WORKING DATA below:
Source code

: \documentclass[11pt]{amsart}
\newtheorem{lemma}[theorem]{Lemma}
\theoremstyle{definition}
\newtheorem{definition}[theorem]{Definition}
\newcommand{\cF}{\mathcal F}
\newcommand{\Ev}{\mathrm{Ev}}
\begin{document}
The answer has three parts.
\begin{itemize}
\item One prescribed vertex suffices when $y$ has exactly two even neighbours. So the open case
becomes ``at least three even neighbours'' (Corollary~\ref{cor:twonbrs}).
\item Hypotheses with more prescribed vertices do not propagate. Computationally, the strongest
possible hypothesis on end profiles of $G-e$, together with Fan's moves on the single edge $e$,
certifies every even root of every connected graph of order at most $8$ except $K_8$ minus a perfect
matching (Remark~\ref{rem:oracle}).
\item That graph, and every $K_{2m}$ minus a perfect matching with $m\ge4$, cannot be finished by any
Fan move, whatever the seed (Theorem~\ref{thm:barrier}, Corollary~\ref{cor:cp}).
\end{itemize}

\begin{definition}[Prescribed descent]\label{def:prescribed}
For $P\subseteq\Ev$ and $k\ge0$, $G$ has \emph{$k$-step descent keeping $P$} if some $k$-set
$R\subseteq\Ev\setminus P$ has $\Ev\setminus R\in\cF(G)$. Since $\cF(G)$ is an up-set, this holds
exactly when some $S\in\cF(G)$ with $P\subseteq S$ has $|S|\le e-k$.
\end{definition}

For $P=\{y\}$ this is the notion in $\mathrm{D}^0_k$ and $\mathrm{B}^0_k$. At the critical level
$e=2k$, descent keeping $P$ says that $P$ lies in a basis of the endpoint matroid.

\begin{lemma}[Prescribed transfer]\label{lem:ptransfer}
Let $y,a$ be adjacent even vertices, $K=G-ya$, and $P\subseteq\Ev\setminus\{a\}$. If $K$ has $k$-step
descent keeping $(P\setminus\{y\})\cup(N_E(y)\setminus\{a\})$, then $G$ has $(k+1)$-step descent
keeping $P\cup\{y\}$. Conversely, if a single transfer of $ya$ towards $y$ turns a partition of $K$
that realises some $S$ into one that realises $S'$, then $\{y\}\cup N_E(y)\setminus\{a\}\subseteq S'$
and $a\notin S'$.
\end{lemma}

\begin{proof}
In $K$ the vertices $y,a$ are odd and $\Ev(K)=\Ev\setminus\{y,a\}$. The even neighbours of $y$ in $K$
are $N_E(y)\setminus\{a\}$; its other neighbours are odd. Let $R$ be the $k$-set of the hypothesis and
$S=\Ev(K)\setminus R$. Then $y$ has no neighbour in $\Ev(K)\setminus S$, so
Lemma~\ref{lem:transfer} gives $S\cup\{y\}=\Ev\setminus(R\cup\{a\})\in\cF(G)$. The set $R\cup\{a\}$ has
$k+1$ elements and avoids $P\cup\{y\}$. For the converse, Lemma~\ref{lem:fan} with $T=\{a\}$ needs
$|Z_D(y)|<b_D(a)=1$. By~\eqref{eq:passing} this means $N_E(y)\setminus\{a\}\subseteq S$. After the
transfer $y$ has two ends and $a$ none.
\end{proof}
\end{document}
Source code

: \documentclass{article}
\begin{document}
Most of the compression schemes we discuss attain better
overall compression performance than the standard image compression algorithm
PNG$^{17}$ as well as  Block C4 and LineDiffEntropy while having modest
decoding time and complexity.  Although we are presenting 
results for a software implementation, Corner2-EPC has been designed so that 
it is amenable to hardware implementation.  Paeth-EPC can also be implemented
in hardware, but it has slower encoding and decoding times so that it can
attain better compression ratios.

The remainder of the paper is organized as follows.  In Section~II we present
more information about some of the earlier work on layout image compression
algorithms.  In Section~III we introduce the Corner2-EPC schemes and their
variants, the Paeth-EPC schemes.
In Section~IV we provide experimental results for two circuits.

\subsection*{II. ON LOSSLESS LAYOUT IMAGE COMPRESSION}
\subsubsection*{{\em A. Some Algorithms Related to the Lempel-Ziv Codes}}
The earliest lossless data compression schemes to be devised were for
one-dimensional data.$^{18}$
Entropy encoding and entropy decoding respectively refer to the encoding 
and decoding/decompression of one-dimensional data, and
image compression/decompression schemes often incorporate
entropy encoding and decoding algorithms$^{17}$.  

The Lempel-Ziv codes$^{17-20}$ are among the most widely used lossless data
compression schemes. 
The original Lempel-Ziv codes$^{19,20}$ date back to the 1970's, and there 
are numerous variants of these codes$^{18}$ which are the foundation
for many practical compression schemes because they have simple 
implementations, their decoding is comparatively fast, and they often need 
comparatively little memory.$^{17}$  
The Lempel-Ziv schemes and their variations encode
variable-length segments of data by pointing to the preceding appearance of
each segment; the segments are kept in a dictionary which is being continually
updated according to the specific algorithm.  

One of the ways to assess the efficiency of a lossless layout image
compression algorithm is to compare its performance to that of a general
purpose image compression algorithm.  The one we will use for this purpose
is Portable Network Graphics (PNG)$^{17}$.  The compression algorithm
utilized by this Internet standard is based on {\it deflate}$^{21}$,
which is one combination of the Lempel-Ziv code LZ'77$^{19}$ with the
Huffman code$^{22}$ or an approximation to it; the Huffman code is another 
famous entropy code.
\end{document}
End of WORKING DATA.
PROBLEM TO SOLVE:
One stretch of the lines above is wanted, from the line that contains "while having modest" through the line that contains "it is amenable". Output it exactly.

PROBLEM SOLUTION:
PNG$^{17}$ as well as  Block C4 and LineDiffEntropy while having modest
decoding time and complexity.  Although we are presenting 
results for a software implementation, Corner2-EPC has been designed so that 
it is amenable to hardware implementation.  Paeth-EPC can also be implemented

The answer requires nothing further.